In R we can represent the Red and Black cards as:

cards <- c(rep("A",6),rep("B",6))
cards # print cards
 [1] "A" "A" "A" "A" "A" "A" "B" "B" "B" "B" "B" "B"

Now, to “shuffle” the “cards” we can use sample()

shuffle <- sample(cards,12)
shuffle
 [1] "A" "A" "B" "B" "A" "B" "B" "B" "A" "B" "A" "A"

The first plot will be assigned A, the second plot will be assigned A, etc.

Exercise:

1. How many ways are there to assign six plots to fertilizer A and six plots to fertilizer B? In other words how many different treatment assignments are possible?

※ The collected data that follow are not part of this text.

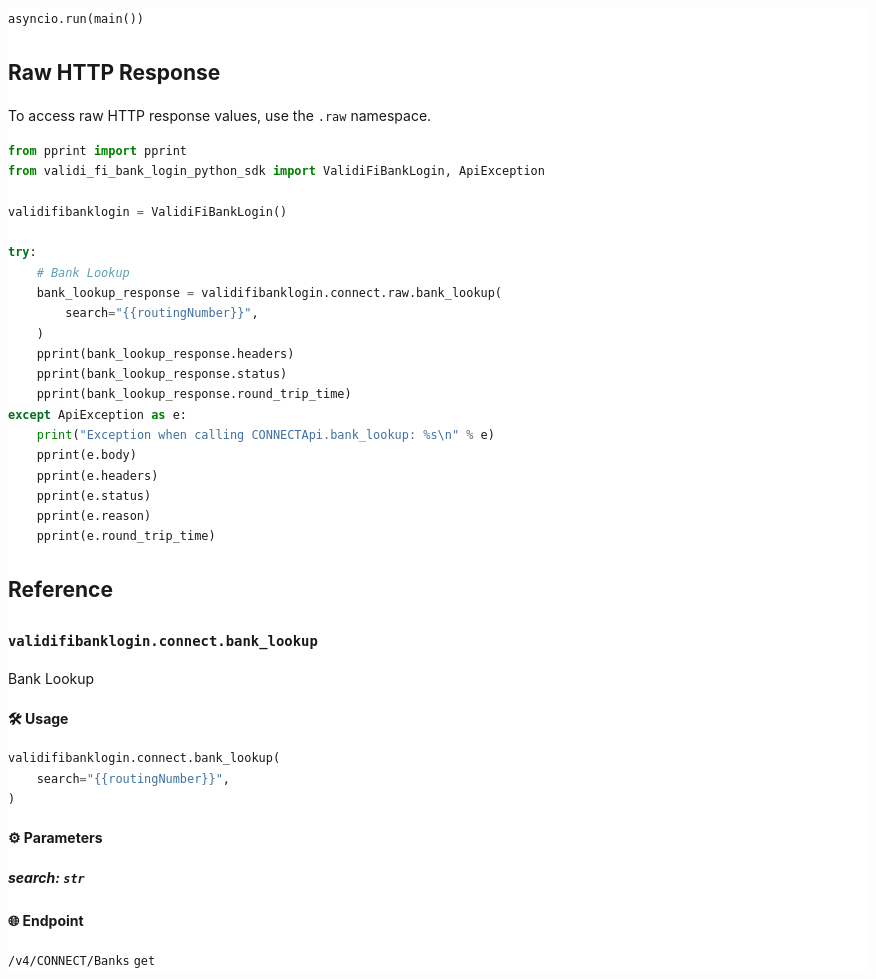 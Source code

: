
 ```python
asyncio.run(main())
```

## Raw HTTP Response<a id="raw-http-response"></a>

To access raw HTTP response values, use the `.raw` namespace.

```python
from pprint import pprint
from validi_fi_bank_login_python_sdk import ValidiFiBankLogin, ApiException

validifibanklogin = ValidiFiBankLogin()

try:
    # Bank Lookup
    bank_lookup_response = validifibanklogin.connect.raw.bank_lookup(
        search="{{routingNumber}}",
    )
    pprint(bank_lookup_response.headers)
    pprint(bank_lookup_response.status)
    pprint(bank_lookup_response.round_trip_time)
except ApiException as e:
    print("Exception when calling CONNECTApi.bank_lookup: %s\n" % e)
    pprint(e.body)
    pprint(e.headers)
    pprint(e.status)
    pprint(e.reason)
    pprint(e.round_trip_time)
```


## Reference<a id="reference"></a>
### `validifibanklogin.connect.bank_lookup`<a id="validifibankloginconnectbank_lookup"></a>

Bank Lookup

#### 🛠️ Usage<a id="🛠️-usage"></a>

```python
validifibanklogin.connect.bank_lookup(
    search="{{routingNumber}}",
)
```

#### ⚙️ Parameters<a id="⚙️-parameters"></a>

##### search: `str`<a id="search-str"></a>

#### 🌐 Endpoint<a id="🌐-endpoint"></a>

`/v4/CONNECT/Banks` `get`
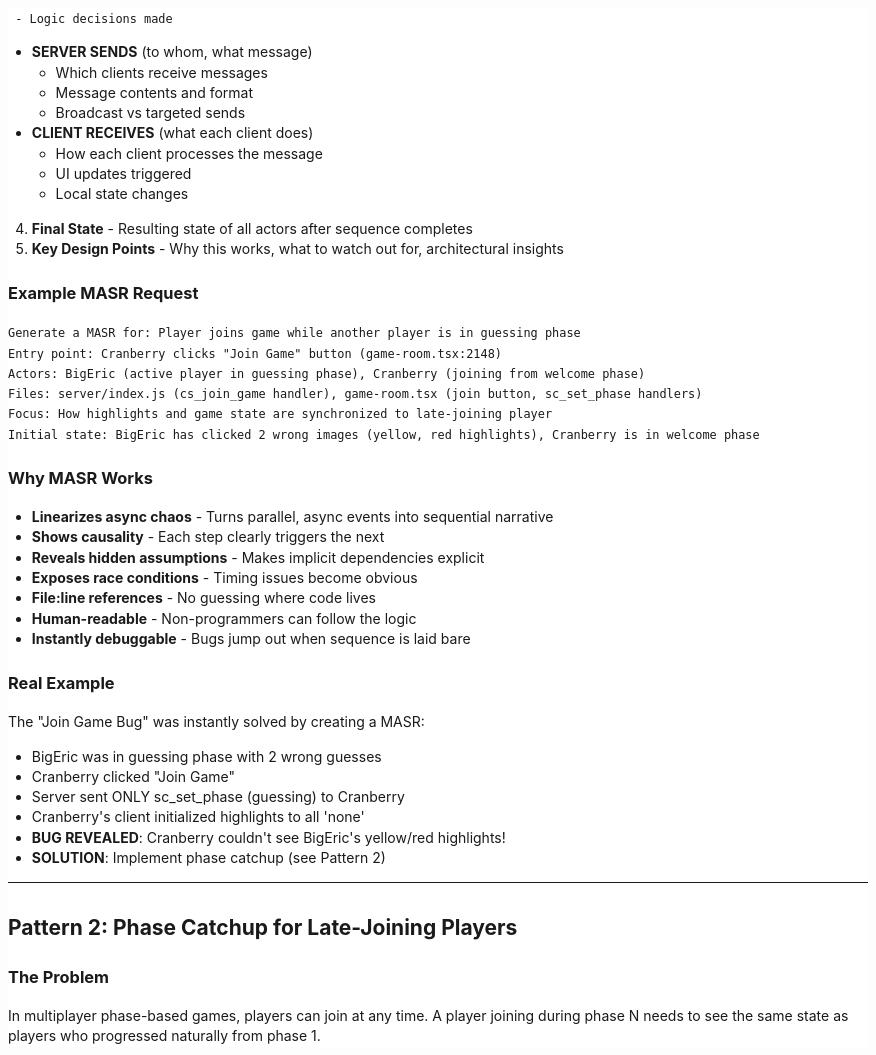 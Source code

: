      - Logic decisions made
   - **SERVER SENDS** (to whom, what message)
     - Which clients receive messages
     - Message contents and format
     - Broadcast vs targeted sends
   - **CLIENT RECEIVES** (what each client does)
     - How each client processes the message
     - UI updates triggered
     - Local state changes
4. **Final State** - Resulting state of all actors after sequence completes
5. **Key Design Points** - Why this works, what to watch out for, architectural insights

### Example MASR Request

```
Generate a MASR for: Player joins game while another player is in guessing phase
Entry point: Cranberry clicks "Join Game" button (game-room.tsx:2148)
Actors: BigEric (active player in guessing phase), Cranberry (joining from welcome phase)
Files: server/index.js (cs_join_game handler), game-room.tsx (join button, sc_set_phase handlers)
Focus: How highlights and game state are synchronized to late-joining player
Initial state: BigEric has clicked 2 wrong images (yellow, red highlights), Cranberry is in welcome phase
```

### Why MASR Works

- **Linearizes async chaos** - Turns parallel, async events into sequential narrative
- **Shows causality** - Each step clearly triggers the next
- **Reveals hidden assumptions** - Makes implicit dependencies explicit
- **Exposes race conditions** - Timing issues become obvious
- **File:line references** - No guessing where code lives
- **Human-readable** - Non-programmers can follow the logic
- **Instantly debuggable** - Bugs jump out when sequence is laid bare

### Real Example

The "Join Game Bug" was instantly solved by creating a MASR:
- BigEric was in guessing phase with 2 wrong guesses
- Cranberry clicked "Join Game"
- Server sent ONLY sc_set_phase (guessing) to Cranberry
- Cranberry's client initialized highlights to all 'none'
- **BUG REVEALED**: Cranberry couldn't see BigEric's yellow/red highlights!
- **SOLUTION**: Implement phase catchup (see Pattern 2)

---

## Pattern 2: Phase Catchup for Late-Joining Players

### The Problem

In multiplayer phase-based games, players can join at any time. A player joining during phase N needs to see the same state as players who progressed naturally from phase 1.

2. What is the probability that an individual plot receives fertilizer A?

3. What is the probability of choosing the treatment assignment A, A, A, A, A, A, B, B, B, B, B, B?

1. $${12 \choose 6}=$$ 924. That is, there are 924 unique subsets of 6 plots that can be chosen from 12 plots. In R we can choose six plots from 12 using the sample() command.
sample(1:12,6)
[1]  8 10  5 11  2 12
1. 1/2.

2. $$P({\text {treatment assignment}})= {\frac {1}{{12 \choose 6}}}=$$ 0.001.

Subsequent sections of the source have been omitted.